EXERCISE — Repeat exactly the lines below that lie between the line with "with Example Sentences" and the line with "Updated the JavaScript", counting both of those lines as part of the answer.

Recorded data
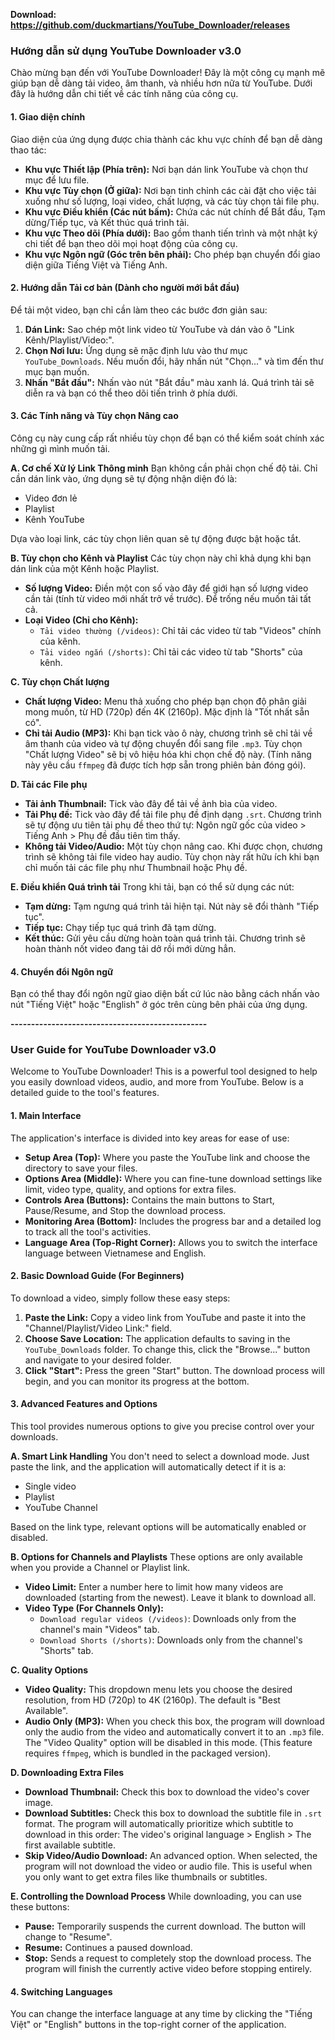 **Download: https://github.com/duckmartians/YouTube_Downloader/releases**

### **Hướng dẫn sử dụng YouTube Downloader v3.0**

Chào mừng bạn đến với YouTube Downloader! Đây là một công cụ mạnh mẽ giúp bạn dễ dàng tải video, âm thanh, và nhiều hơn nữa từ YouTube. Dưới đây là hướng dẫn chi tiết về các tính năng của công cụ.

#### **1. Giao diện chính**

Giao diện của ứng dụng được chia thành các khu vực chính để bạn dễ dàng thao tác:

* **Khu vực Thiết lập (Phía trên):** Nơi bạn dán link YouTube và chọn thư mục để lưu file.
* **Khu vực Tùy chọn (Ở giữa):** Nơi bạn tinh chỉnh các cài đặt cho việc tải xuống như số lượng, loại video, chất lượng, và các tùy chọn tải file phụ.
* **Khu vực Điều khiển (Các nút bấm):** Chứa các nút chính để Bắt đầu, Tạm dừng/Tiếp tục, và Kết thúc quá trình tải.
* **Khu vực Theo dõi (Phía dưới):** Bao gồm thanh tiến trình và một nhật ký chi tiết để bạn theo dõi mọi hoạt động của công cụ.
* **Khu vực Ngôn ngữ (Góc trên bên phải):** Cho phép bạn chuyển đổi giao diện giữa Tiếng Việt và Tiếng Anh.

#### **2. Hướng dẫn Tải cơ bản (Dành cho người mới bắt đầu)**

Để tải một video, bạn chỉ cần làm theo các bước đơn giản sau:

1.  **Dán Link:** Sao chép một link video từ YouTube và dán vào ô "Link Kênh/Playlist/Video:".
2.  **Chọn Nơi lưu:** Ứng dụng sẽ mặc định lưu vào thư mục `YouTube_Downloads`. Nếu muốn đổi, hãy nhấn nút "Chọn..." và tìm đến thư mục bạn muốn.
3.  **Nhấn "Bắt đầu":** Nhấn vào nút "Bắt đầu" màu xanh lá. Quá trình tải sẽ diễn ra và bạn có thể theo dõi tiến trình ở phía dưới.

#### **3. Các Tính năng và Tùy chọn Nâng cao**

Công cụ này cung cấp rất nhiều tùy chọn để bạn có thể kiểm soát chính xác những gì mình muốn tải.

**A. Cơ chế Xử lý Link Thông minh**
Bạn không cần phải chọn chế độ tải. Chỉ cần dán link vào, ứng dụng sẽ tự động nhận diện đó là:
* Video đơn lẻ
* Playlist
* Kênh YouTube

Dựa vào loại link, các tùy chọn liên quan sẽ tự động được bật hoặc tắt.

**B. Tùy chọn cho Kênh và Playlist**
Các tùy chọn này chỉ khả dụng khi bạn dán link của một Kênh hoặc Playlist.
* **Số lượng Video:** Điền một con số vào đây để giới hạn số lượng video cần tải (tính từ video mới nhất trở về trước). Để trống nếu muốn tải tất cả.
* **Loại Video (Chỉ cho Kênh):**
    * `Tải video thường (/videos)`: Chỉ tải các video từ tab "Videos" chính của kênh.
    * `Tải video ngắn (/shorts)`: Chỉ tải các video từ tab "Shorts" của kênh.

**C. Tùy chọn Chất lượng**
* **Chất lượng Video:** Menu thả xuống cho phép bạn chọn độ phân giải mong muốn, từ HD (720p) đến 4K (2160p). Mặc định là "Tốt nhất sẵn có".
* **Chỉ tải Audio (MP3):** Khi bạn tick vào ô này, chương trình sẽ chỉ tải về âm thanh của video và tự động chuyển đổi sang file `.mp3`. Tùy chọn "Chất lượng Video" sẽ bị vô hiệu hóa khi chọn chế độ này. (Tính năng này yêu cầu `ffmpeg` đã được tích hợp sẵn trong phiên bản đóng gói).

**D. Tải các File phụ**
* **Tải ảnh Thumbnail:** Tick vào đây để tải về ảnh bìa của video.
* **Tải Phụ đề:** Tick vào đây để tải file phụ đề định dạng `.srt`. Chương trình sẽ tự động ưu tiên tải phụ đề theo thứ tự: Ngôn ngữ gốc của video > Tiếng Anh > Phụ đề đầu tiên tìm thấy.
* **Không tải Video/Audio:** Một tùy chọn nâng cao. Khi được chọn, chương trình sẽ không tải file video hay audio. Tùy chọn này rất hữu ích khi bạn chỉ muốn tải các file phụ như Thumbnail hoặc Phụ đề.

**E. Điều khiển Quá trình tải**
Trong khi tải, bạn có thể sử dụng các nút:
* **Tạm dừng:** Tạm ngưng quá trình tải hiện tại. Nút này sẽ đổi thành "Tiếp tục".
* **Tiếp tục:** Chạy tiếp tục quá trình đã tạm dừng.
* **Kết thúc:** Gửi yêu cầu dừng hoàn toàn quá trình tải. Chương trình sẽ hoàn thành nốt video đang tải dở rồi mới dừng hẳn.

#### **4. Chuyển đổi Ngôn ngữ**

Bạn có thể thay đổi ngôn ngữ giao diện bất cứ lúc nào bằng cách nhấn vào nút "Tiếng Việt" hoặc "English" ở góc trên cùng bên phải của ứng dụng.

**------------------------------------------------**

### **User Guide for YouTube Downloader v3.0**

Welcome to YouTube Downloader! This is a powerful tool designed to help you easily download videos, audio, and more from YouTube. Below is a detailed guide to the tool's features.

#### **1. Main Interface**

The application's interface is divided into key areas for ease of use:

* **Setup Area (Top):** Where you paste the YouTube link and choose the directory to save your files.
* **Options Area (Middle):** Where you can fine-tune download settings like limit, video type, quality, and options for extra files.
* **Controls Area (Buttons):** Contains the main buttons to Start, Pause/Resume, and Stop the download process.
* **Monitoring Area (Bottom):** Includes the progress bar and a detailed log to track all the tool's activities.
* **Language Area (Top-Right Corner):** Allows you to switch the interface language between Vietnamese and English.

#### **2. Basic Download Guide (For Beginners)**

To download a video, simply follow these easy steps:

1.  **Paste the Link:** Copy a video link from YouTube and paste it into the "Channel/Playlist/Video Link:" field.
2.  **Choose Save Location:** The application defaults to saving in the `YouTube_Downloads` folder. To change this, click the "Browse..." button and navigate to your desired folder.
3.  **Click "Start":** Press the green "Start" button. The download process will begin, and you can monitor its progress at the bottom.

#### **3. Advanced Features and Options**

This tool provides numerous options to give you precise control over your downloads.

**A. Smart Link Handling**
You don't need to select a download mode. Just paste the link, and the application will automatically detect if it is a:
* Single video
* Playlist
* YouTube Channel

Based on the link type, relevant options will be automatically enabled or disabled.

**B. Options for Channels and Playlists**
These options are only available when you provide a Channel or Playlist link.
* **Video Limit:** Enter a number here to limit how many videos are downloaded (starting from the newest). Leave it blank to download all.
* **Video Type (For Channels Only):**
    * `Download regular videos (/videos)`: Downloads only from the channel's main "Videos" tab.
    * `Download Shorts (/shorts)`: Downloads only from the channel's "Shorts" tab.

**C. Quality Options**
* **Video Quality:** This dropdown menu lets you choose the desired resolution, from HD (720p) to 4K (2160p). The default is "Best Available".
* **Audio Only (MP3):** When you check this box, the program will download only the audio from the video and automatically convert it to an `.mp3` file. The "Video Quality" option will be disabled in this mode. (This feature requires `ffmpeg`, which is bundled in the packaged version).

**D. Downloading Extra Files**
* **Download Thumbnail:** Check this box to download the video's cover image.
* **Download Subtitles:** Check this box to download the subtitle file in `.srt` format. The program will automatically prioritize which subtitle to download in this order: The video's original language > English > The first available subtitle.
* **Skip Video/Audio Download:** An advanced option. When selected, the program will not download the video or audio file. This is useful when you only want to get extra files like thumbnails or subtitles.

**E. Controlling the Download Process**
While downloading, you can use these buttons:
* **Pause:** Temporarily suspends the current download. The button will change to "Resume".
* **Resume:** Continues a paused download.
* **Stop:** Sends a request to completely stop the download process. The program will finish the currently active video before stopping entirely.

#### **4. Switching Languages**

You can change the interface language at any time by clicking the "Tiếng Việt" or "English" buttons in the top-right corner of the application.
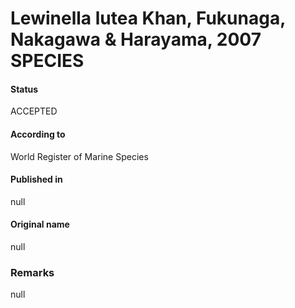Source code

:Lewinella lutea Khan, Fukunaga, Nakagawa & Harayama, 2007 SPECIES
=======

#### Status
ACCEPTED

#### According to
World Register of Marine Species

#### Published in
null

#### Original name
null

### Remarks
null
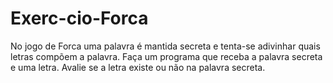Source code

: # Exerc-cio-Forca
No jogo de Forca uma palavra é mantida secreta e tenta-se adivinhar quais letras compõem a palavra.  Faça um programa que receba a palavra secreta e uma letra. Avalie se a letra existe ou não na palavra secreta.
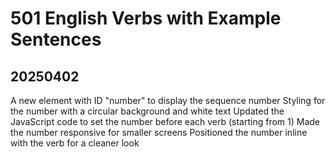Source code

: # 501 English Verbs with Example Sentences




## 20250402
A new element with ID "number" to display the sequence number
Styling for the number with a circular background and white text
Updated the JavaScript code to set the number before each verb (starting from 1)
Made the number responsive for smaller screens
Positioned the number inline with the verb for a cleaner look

RESULT —
: # 501 English Verbs with Example Sentences




## 20250402
A new element with ID "number" to display the sequence number
Styling for the number with a circular background and white text
Updated the JavaScript code to set the number before each verb (starting from 1)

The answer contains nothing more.